[Start of Attachment]

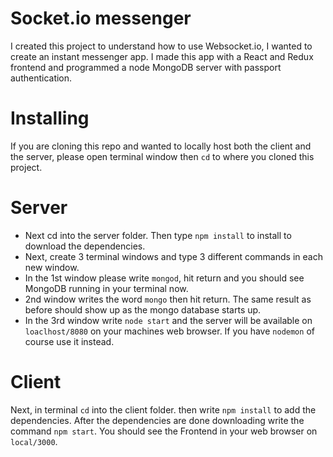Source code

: # Socket.io messenger
I created this project to understand how to use Websocket.io, I wanted to create an instant messenger app. I made this app with a React and Redux frontend and programmed a node MongoDB server with passport authentication. 

# Installing

If you are cloning this repo and wanted to locally host both the client and the server, please open terminal window then ```cd``` to where you cloned this project. 

# Server

* Next cd into the server folder. Then type ```npm install``` to install to download the dependencies. 
* Next, create 3 terminal windows and type 3 different commands in each new window. 
* In the 1st window please write ```mongod```, hit return and you should see MongoDB running in your terminal now. 
* 2nd window writes the word ```mongo``` then hit return. The same result as before should show up as the mongo database starts up. 
* In the 3rd window write ```node start``` and the server will be available on ```loaclhost/8080``` on your machines web browser. If you have ```nodemon``` of course use it instead.

# Client

Next, in terminal ```cd``` into the client folder. then write ```npm install``` to add the dependencies. After the dependencies are done downloading write the command ```npm start```. You should see the Frontend in your web browser on ```local/3000```.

[End of Attachment]

What you have to do>
Using the listing above, print the line containing "use it instead." and every line after it exactly, up to and including the last.

Exercise result>
* In the 3rd window write ```node start``` and the server will be available on ```loaclhost/8080``` on your machines web browser. If you have ```nodemon``` of course use it instead.

# Client

Next, in terminal ```cd``` into the client folder. then write ```npm install``` to add the dependencies. After the dependencies are done downloading write the command ```npm start```. You should see the Frontend in your web browser on ```local/3000```.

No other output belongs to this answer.